• **Required action**
If a line in the records below contains the word "preprint", copy it out.

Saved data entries
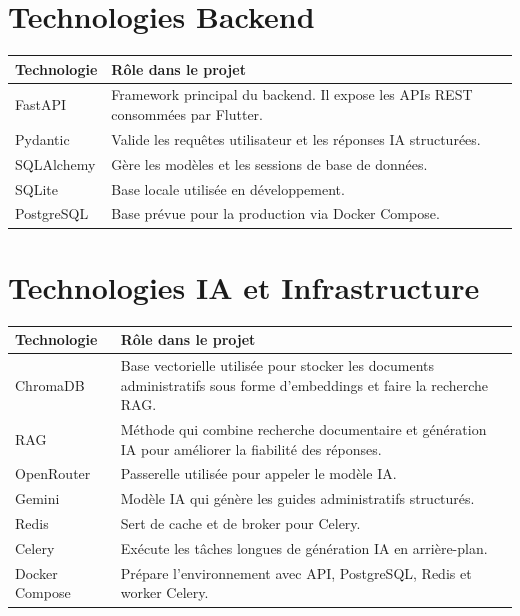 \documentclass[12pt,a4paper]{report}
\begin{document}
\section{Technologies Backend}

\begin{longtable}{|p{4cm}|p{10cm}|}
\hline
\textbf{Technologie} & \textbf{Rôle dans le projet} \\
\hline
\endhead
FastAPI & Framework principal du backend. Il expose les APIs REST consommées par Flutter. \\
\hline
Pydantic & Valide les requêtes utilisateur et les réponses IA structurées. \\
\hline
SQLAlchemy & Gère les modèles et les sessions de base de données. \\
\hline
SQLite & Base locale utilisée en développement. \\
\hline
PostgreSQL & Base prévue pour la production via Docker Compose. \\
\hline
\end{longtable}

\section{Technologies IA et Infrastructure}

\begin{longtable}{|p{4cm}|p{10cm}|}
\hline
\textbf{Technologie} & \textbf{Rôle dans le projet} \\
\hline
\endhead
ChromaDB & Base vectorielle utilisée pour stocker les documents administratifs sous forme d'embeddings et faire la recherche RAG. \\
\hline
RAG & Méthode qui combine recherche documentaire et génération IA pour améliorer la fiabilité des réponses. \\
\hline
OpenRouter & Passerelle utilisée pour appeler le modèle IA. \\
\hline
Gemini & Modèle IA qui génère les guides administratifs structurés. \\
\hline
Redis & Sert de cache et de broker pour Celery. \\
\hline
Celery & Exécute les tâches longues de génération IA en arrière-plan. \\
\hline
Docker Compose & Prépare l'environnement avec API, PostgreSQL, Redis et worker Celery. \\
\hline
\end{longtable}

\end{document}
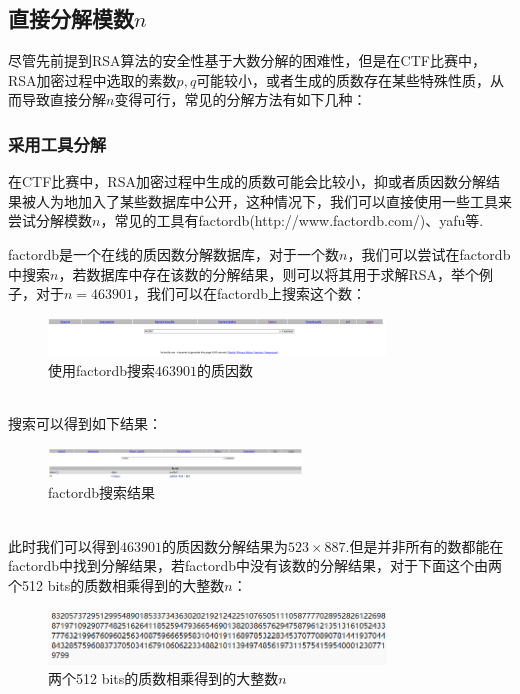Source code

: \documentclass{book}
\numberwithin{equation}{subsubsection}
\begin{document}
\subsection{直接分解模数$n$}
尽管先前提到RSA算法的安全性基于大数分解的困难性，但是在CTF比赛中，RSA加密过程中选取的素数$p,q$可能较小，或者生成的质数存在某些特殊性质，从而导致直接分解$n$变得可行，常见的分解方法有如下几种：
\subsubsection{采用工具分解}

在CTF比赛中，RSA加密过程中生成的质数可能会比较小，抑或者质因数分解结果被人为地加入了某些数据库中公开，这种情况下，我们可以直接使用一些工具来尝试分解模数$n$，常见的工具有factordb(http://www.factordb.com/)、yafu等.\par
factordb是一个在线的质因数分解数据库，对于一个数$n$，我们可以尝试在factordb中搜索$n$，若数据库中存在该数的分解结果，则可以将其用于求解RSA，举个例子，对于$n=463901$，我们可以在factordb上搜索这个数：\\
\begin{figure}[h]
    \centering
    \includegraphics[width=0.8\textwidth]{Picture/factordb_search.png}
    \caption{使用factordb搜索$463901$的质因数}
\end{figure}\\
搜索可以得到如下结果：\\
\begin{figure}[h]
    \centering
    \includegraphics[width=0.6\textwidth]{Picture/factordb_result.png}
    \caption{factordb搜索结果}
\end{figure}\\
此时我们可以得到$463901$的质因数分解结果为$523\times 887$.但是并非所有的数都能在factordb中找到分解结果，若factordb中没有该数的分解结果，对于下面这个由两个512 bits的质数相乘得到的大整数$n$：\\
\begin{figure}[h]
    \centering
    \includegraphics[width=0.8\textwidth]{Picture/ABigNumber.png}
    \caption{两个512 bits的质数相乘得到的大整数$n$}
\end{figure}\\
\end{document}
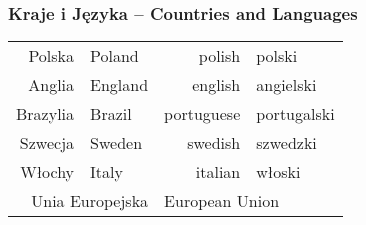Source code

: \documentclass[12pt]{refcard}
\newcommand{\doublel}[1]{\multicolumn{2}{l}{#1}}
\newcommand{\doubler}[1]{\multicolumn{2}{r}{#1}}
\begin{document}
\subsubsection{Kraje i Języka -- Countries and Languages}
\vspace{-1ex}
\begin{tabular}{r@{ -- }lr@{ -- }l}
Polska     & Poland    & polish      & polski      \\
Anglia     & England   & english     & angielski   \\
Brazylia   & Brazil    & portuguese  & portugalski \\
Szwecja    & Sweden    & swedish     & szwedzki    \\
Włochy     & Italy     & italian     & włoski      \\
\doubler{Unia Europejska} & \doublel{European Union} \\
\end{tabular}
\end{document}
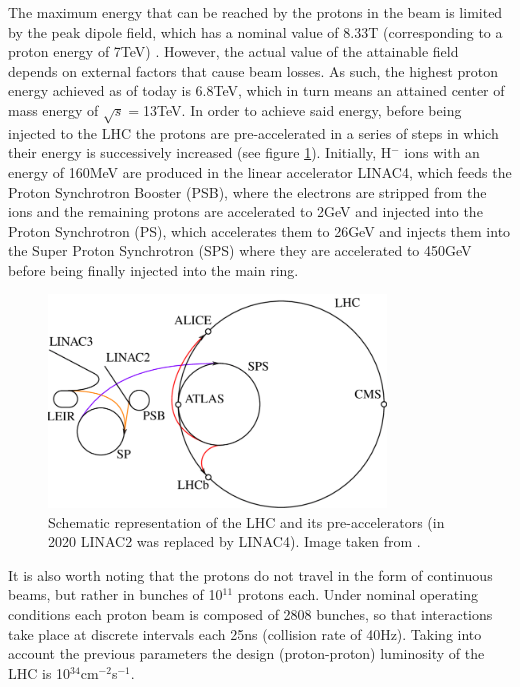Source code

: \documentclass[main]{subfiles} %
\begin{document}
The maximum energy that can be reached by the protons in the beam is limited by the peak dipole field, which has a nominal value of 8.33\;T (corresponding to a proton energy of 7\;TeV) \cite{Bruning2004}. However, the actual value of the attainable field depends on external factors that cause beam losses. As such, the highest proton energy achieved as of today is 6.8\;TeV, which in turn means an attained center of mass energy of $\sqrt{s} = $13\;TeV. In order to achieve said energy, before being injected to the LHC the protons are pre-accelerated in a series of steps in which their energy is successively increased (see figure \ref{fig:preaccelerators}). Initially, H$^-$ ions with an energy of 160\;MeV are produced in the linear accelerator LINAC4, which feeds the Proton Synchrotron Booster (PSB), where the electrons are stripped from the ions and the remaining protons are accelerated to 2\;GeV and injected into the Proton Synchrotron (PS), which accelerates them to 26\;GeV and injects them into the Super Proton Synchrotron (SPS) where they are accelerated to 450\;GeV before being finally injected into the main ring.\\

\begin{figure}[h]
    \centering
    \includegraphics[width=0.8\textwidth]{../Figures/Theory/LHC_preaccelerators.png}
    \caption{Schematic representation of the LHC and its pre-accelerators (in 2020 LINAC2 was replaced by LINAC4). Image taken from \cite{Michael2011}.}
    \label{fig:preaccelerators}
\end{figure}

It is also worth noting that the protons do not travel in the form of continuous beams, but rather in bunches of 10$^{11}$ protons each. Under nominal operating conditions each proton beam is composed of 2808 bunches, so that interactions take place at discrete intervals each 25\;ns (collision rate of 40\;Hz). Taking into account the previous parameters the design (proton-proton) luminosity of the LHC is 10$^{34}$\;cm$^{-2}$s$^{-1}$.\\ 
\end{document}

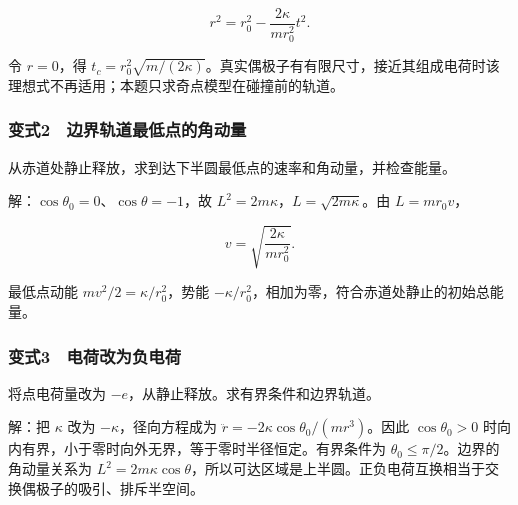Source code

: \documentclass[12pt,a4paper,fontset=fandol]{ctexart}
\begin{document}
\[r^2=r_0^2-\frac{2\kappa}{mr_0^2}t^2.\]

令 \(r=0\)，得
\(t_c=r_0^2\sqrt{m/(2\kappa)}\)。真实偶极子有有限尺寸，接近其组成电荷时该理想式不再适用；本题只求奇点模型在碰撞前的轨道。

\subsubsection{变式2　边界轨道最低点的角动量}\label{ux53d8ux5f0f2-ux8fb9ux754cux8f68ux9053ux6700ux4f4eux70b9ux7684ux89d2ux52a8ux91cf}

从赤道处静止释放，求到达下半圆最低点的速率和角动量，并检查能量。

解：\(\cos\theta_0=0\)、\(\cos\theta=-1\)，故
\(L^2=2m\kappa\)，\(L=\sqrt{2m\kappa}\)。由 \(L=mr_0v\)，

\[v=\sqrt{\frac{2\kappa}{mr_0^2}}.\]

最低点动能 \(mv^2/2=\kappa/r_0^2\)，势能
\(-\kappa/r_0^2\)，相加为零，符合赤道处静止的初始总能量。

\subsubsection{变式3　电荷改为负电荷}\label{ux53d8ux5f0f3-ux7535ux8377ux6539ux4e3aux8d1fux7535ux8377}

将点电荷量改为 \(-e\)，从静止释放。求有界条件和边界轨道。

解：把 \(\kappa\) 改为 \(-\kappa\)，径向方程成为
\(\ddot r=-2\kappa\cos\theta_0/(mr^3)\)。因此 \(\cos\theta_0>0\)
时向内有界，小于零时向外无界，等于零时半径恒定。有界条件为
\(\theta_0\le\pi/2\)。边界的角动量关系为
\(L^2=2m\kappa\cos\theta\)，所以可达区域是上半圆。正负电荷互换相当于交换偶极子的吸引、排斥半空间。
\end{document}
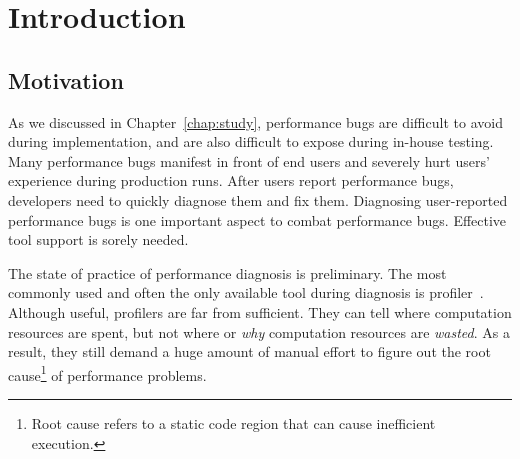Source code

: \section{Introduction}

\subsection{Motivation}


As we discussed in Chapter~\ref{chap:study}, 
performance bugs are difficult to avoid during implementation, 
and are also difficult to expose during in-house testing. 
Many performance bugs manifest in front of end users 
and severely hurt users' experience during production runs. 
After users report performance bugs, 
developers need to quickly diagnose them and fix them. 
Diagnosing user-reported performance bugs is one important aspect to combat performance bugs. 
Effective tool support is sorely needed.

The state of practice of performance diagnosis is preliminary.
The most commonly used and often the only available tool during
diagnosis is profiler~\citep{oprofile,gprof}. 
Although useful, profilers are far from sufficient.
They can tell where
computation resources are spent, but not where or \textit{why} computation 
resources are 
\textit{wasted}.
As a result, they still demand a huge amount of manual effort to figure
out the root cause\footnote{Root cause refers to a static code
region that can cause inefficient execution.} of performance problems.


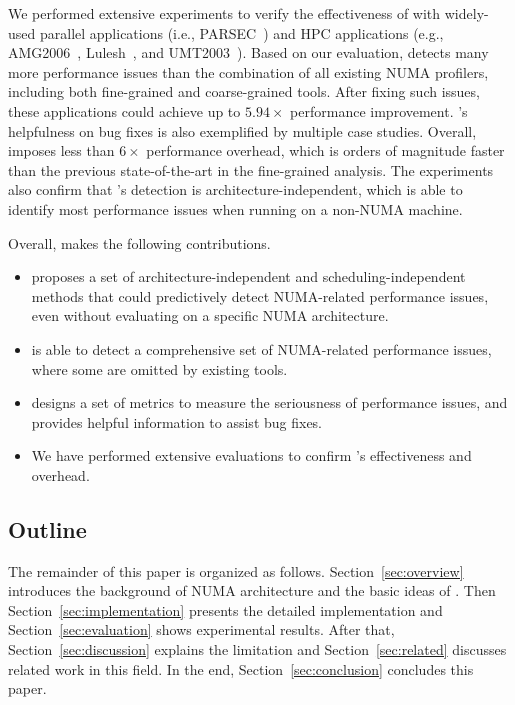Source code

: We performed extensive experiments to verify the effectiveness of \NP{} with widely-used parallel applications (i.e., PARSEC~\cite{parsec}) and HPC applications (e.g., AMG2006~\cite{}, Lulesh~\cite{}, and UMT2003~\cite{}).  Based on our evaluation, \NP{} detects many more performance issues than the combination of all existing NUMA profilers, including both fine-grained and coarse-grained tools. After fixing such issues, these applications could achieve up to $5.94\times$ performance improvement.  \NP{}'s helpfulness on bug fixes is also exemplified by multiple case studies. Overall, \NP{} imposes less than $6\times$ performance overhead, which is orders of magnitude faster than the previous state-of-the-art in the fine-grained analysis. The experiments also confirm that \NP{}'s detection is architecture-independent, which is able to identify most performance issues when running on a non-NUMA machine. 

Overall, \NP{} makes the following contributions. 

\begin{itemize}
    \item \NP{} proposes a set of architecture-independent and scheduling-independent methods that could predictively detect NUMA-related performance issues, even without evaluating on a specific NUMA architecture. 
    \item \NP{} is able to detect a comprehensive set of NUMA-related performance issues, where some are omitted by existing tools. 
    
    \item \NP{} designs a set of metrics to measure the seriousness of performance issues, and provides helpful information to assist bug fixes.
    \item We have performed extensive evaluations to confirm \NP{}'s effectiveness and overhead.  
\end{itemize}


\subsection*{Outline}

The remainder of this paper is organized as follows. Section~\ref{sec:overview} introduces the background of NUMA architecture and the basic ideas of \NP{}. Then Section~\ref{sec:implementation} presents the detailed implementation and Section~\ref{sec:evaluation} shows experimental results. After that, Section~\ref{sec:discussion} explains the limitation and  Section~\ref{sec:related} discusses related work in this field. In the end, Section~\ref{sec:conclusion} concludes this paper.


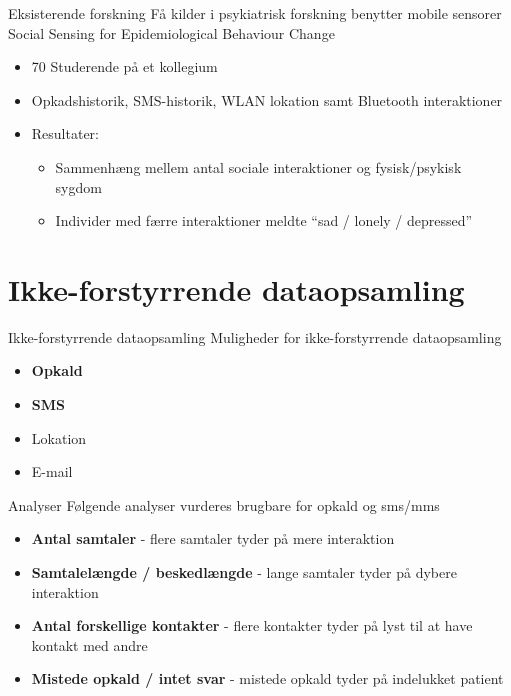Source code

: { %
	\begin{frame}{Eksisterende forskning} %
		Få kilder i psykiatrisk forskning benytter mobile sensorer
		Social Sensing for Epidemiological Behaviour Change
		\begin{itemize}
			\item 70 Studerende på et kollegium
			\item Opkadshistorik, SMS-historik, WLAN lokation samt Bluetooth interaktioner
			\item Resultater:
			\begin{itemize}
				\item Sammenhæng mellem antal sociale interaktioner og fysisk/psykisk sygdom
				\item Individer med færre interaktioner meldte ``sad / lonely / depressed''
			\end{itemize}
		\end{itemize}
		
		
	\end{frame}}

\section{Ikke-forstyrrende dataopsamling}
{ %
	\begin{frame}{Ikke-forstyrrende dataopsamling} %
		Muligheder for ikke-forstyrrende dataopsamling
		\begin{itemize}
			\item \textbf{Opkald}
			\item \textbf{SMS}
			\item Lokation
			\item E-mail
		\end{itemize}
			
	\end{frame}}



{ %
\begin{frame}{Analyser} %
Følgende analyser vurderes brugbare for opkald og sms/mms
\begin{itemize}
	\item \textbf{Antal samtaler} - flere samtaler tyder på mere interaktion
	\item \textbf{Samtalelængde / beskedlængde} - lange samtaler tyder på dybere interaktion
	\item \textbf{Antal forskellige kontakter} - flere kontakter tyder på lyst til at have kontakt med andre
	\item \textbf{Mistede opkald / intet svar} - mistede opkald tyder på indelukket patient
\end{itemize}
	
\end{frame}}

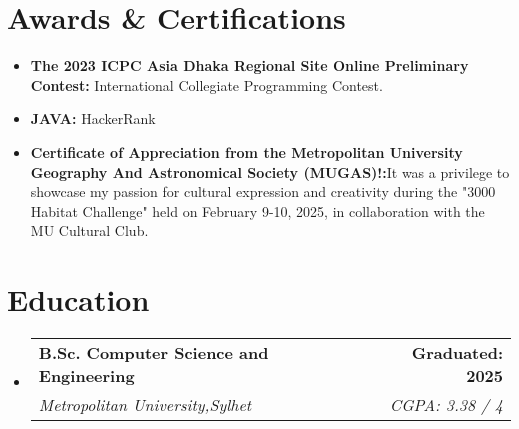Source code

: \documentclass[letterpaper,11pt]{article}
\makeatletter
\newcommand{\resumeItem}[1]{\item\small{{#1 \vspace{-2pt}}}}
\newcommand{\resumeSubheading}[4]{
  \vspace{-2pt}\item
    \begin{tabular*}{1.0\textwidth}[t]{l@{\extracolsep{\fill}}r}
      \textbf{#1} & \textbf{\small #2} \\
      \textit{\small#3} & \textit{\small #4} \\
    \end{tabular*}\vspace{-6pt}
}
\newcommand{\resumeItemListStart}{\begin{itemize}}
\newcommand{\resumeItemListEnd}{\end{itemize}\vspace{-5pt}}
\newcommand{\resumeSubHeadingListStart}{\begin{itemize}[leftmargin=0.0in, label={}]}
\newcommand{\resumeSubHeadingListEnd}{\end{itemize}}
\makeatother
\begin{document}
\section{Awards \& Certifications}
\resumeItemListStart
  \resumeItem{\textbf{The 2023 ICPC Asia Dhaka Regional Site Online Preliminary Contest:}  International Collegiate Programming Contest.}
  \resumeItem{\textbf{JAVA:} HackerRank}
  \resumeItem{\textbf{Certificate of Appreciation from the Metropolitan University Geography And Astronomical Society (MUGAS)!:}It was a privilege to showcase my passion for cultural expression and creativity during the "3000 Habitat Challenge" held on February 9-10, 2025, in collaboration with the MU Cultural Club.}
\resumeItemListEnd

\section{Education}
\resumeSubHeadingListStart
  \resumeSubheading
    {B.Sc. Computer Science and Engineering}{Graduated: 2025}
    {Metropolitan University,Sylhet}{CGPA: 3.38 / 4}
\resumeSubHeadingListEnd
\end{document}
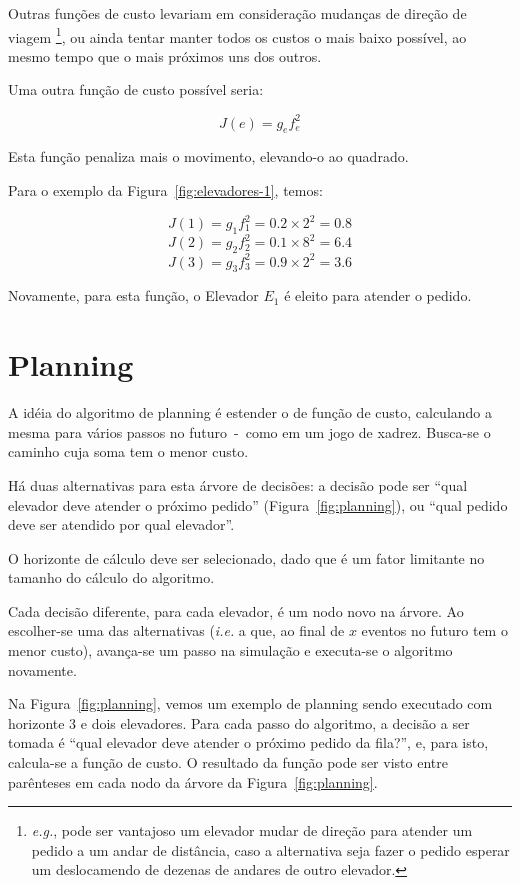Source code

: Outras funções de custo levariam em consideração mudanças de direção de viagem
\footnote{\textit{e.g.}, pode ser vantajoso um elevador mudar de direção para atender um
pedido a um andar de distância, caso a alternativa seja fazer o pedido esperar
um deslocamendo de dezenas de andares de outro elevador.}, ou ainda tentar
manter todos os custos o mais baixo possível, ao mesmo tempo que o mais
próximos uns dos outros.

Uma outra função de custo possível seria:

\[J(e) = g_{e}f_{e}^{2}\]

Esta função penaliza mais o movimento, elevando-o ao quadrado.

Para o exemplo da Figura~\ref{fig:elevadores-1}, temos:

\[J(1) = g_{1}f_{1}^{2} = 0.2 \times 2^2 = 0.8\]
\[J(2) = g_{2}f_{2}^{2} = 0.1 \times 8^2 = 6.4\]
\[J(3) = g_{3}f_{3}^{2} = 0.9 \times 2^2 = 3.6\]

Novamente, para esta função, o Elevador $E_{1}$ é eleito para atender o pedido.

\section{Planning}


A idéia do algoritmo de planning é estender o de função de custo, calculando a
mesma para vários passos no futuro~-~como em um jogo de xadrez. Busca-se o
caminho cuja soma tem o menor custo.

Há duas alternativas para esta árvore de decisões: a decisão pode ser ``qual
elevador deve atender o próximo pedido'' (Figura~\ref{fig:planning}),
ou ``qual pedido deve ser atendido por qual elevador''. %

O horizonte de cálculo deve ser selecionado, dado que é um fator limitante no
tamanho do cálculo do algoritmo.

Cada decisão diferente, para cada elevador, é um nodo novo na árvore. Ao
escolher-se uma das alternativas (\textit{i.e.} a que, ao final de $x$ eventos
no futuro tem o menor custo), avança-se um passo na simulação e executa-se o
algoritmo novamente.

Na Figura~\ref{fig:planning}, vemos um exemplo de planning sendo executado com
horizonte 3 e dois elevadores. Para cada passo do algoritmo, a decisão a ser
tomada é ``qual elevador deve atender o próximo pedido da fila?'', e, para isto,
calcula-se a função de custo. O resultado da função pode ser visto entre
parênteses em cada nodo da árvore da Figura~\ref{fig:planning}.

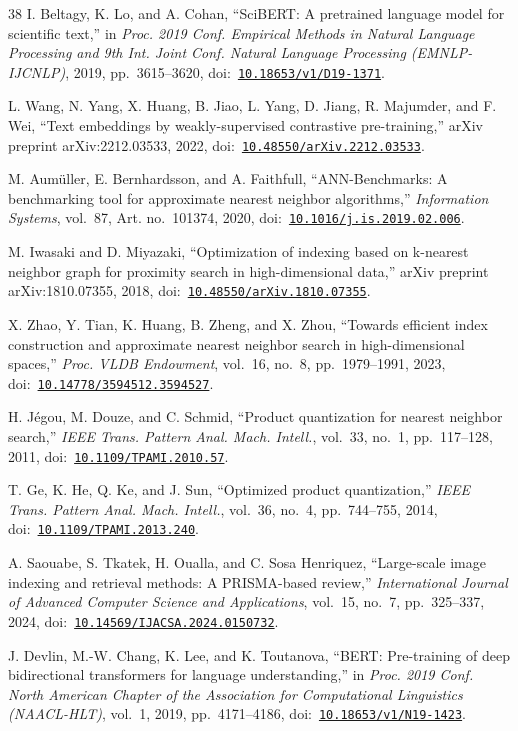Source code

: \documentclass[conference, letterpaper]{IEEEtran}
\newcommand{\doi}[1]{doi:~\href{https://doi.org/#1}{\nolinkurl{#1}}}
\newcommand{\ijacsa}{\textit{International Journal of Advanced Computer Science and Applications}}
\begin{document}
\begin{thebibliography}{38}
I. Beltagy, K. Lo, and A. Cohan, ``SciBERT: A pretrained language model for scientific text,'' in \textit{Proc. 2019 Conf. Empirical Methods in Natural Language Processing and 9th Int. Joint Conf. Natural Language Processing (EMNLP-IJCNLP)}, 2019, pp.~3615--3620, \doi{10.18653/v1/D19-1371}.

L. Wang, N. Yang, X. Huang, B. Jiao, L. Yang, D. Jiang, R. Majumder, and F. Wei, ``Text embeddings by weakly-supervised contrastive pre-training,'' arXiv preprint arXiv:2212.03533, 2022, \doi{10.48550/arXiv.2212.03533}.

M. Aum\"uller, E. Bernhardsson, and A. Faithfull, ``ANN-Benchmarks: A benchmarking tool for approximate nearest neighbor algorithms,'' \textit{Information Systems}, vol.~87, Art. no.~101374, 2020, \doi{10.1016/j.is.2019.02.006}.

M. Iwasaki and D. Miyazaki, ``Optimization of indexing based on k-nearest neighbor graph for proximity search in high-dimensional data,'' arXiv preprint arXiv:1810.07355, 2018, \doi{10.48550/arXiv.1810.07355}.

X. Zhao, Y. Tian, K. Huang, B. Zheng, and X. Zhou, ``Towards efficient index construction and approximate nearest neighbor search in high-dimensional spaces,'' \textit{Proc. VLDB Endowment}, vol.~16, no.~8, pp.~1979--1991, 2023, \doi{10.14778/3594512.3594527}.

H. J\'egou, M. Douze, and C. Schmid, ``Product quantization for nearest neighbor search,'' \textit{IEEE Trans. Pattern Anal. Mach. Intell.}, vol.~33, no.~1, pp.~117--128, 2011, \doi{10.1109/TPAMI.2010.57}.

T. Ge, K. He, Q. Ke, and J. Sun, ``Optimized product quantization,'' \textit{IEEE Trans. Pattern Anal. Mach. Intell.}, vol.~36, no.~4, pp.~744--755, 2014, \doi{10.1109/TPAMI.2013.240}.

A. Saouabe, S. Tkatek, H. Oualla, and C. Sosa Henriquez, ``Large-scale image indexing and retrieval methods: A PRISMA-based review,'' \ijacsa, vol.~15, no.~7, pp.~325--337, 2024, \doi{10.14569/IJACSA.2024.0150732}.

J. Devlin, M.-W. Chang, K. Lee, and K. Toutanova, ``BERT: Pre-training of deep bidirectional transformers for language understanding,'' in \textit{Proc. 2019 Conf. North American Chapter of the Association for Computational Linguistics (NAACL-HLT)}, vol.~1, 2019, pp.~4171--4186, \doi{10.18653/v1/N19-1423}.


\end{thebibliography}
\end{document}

• **Answer**
L. Wang, N. Yang, X. Huang, B. Jiao, L. Yang, D. Jiang, R. Majumder, and F. Wei, ``Text embeddings by weakly-supervised contrastive pre-training,'' arXiv preprint arXiv:2212.03533, 2022, \doi{10.48550/arXiv.2212.03533}.
M. Iwasaki and D. Miyazaki, ``Optimization of indexing based on k-nearest neighbor graph for proximity search in high-dimensional data,'' arXiv preprint arXiv:1810.07355, 2018, \doi{10.48550/arXiv.1810.07355}.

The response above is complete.